> [ABOUT THIS TASK]:
Scan the records for the string "documentclass"; copy each line where it occurs.

##########

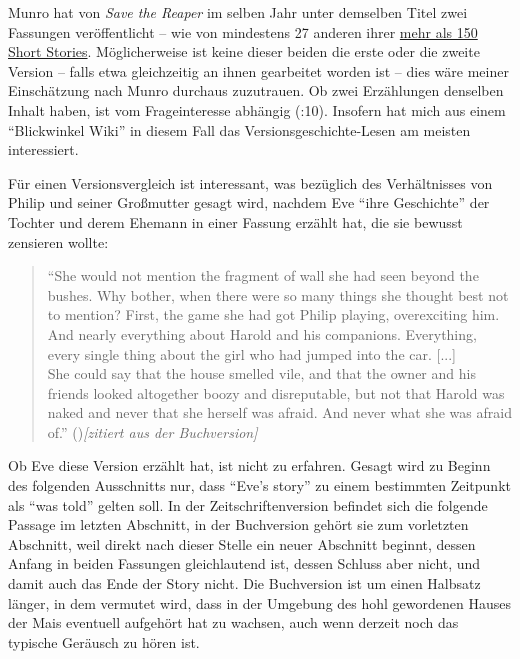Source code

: \documentclass[fontsize=12pt]{scrartcl}
\begin{document}
Munro hat von \textit{Save the Reaper} im selben Jahr unter demselben Titel zwei Fassungen ver\"of\-fent\-licht -- wie von mindestens 27 anderen ihrer \href{https://en.wikipedia.org/w/index.php?title=List_of_short_stories_by_Alice_Munro&oldid=643370478}{mehr als 150 Short Stories}. 
M\"oglicherweise ist keine dieser beiden die erste oder die zweite Version -- falls etwa gleichzeitig an ihnen gearbeitet worden ist -- dies w\"are meiner Einsch\"atzung nach Munro durchaus zuzutrauen. Ob zwei Erz\"ahlungen denselben Inhalt haben, ist vom Frageinteresse abh\"angig (\cite{Lamarque2014}:10). Insofern hat mich aus einem "`Blickwinkel Wiki"' in diesem Fall das Versionsgeschichte-Lesen am meisten interessiert.

F\"ur einen Versionsvergleich ist interessant, was bez\"uglich des Verh\"altnisses von Philip und seiner Gro{\ss}mutter gesagt wird, nachdem Eve "`ihre Geschichte"' der Tochter und derem Ehemann in einer Fassung erz\"ahlt hat, die sie bewusst zensieren wollte:
 
\singlespacing
\begin{quote}
"`She would not mention the fragment of wall she had seen beyond the bushes. Why bother, when there were so many things she thought best not to mention? First, the game she had got Philip playing, overexciting him. And nearly everything about Harold and his companions. Everything, every single thing about the girl who had jumped into the car. [...]\\
She could say that the house smelled vile, and that the owner and his friends looked altogether boozy and disreputable, but not that Harold was naked and never that she herself was afraid. And never what she was afraid of."' (\cite{Munro1998B})\textit{[zitiert aus der Buchversion]}
\end{quote}
\onehalfspacing

Ob Eve diese Version erz\"ahlt hat, ist nicht zu erfahren. Gesagt wird zu Beginn des folgenden Ausschnitts nur, dass "`Eve's story"' zu einem bestimmten Zeitpunkt als "`was told"' gelten soll. In der Zeitschriftenversion befindet sich die folgende Passage im letzten Abschnitt, in der Buchversion geh\"ort sie zum vorletzten Abschnitt, weil direkt nach dieser Stelle ein neuer Abschnitt beginnt, dessen Anfang in beiden Fassungen gleichlautend ist, dessen Schluss aber nicht, und damit auch das Ende der Story nicht. Die Buchversion ist um einen Halbsatz l\"anger, in dem vermutet wird, dass in der Umgebung des hohl gewordenen Hauses der Mais eventuell aufgeh\"ort hat zu wachsen, auch wenn derzeit noch das ty\-pische Ger\"ausch zu h\"oren ist. 
\end{document}
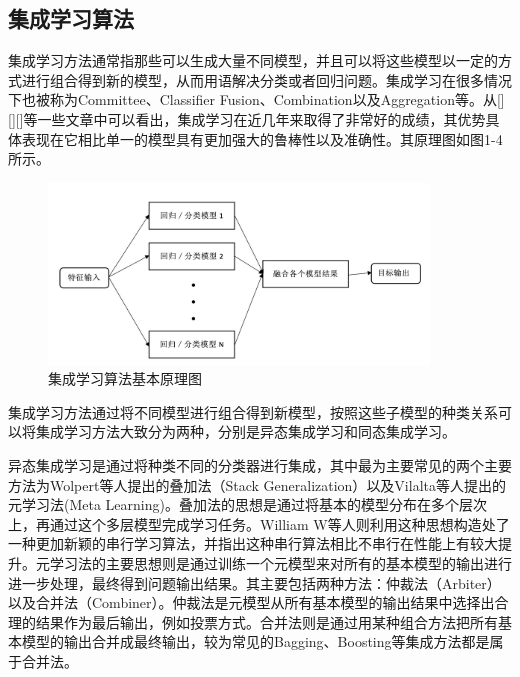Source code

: \subsection{集成学习算法} %

集成学习方法通常指那些可以生成大量不同模型，并且可以将这些模型以一定的方式进行组合得到新的模型，从而用语解决分类或者回归问题\cite{mendes2012ensemble}。集成学习在很多情况下也被称为Committee、Classifier Fusion、Combination以及Aggregation等\cite{valentini2002ensembles}。从[][][]等一些文章中可以看出，集成学习在近几年来取得了非常好的成绩，其优势具体表现在它相比单一的模型具有更加强大的鲁棒性以及准确性\cite{garcia2005cooperative}。其原理图如图1-4所示。

\begin{figure}[htb]
	\centering 
	\includegraphics[width=0.9\textwidth]{./mypic/集成学习算法基本原理图.jpg} 
	\caption{集成学习算法基本原理图} 
\end{figure}


集成学习方法通过将不同模型进行组合得到新模型，按照这些子模型的种类关系可以将集成学习方法大致分为两种，分别是异态集成学习和同态集成学习。

异态集成学习是通过将种类不同的分类器进行集成，其中最为主要常见的两个主要方法为Wolpert等人提出的叠加法（Stack Generalization）\cite{wolpert1992stacked}以及Vilalta等人提出的元学习法(Meta Learning)\cite{vilalta2002perspective}。叠加法的思想是通过将基本的模型分布在多个层次上，再通过这个多层模型完成学习任务。William W等人则利用这种思想构造处了一种更加新颖的串行学习算法，并指出这种串行算法相比不串行在性能上有较大提升\cite{cohen2005stacked}。元学习法的主要思想则是通过训练一个元模型来对所有的基本模型的输出进行进一步处理，最终得到问题输出结果。其主要包括两种方法：仲裁法（Arbiter）以及合并法（Combiner）。仲裁法是元模型从所有基本模型的输出结果中选择出合理的结果作为最后输出，例如投票方式。合并法则是通过用某种组合方法把所有基本模型的输出合并成最终输出，较为常见的Bagging\cite{breiman1996bagging}、Boosting\cite{schapire1990strength}等集成方法都是属于合并法。

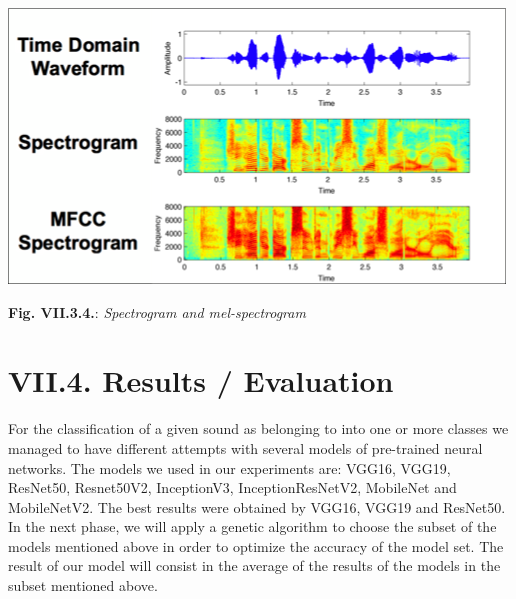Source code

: \documentclass[11pt, a4papper]{report}
\theoremstyle{plain}
\theoremstyle{definition}
\theoremstyle{definition}
\theoremstyle{proposition}
\begin{document}
\begin{center}
\includegraphics[scale=0.8]{sound-representation.png}
\end{center}
\begin{center}
\textbf{Fig. VII.3.4.}: \textit{Spectrogram and mel-spectrogram}
\end{center}

\section*{VII.4. Results /  Evaluation}

For the classification of a given sound as belonging to into one or more classes we managed to have different attempts with several models of pre-trained neural networks. The models we used in our experiments are: VGG16, VGG19, ResNet50, Resnet50V2, InceptionV3, InceptionResNetV2, MobileNet and MobileNetV2. The best results were obtained by VGG16, VGG19 and ResNet50. In the next phase, we will apply a genetic algorithm to choose the subset of the models mentioned above in order to optimize the accuracy of the model set. The result of our model will consist in the average of the results of the models in the subset mentioned above.
\\
\end{document}
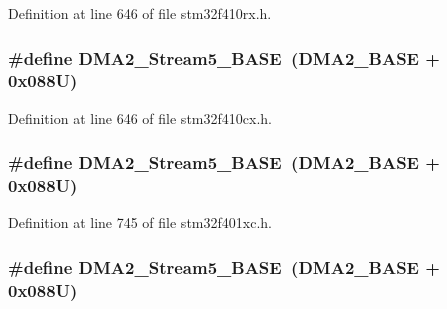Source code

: Definition at line 646 of file stm32f410rx.\+h.

\subsubsection[{\texorpdfstring{D\+M\+A2\+\_\+\+Stream5\+\_\+\+B\+A\+SE}{DMA2_Stream5_BASE}}]{\setlength{\rightskip}{0pt plus 5cm}\#define D\+M\+A2\+\_\+\+Stream5\+\_\+\+B\+A\+SE~({\bf D\+M\+A2\+\_\+\+B\+A\+SE} + 0x088\+U)}\hypertarget{group___peripheral__registers__structures_gaed1460fdc407b6decfbffccb0260d0af}{}\label{group___peripheral__registers__structures_gaed1460fdc407b6decfbffccb0260d0af}


Definition at line 646 of file stm32f410cx.\+h.

\subsubsection[{\texorpdfstring{D\+M\+A2\+\_\+\+Stream5\+\_\+\+B\+A\+SE}{DMA2_Stream5_BASE}}]{\setlength{\rightskip}{0pt plus 5cm}\#define D\+M\+A2\+\_\+\+Stream5\+\_\+\+B\+A\+SE~({\bf D\+M\+A2\+\_\+\+B\+A\+SE} + 0x088\+U)}\hypertarget{group___peripheral__registers__structures_gaed1460fdc407b6decfbffccb0260d0af}{}\label{group___peripheral__registers__structures_gaed1460fdc407b6decfbffccb0260d0af}


Definition at line 745 of file stm32f401xc.\+h.

\subsubsection[{\texorpdfstring{D\+M\+A2\+\_\+\+Stream5\+\_\+\+B\+A\+SE}{DMA2_Stream5_BASE}}]{\setlength{\rightskip}{0pt plus 5cm}\#define D\+M\+A2\+\_\+\+Stream5\+\_\+\+B\+A\+SE~({\bf D\+M\+A2\+\_\+\+B\+A\+SE} + 0x088\+U)}\hypertarget{group___peripheral__registers__structures_gaed1460fdc407b6decfbffccb0260d0af}{}\label{group___peripheral__registers__structures_gaed1460fdc407b6decfbffccb0260d0af}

##########

> [TASK OUTPUT]:
: \documentclass[fontsize=12pt]{scrartcl}
: \documentclass[11pt, a4papper]{report}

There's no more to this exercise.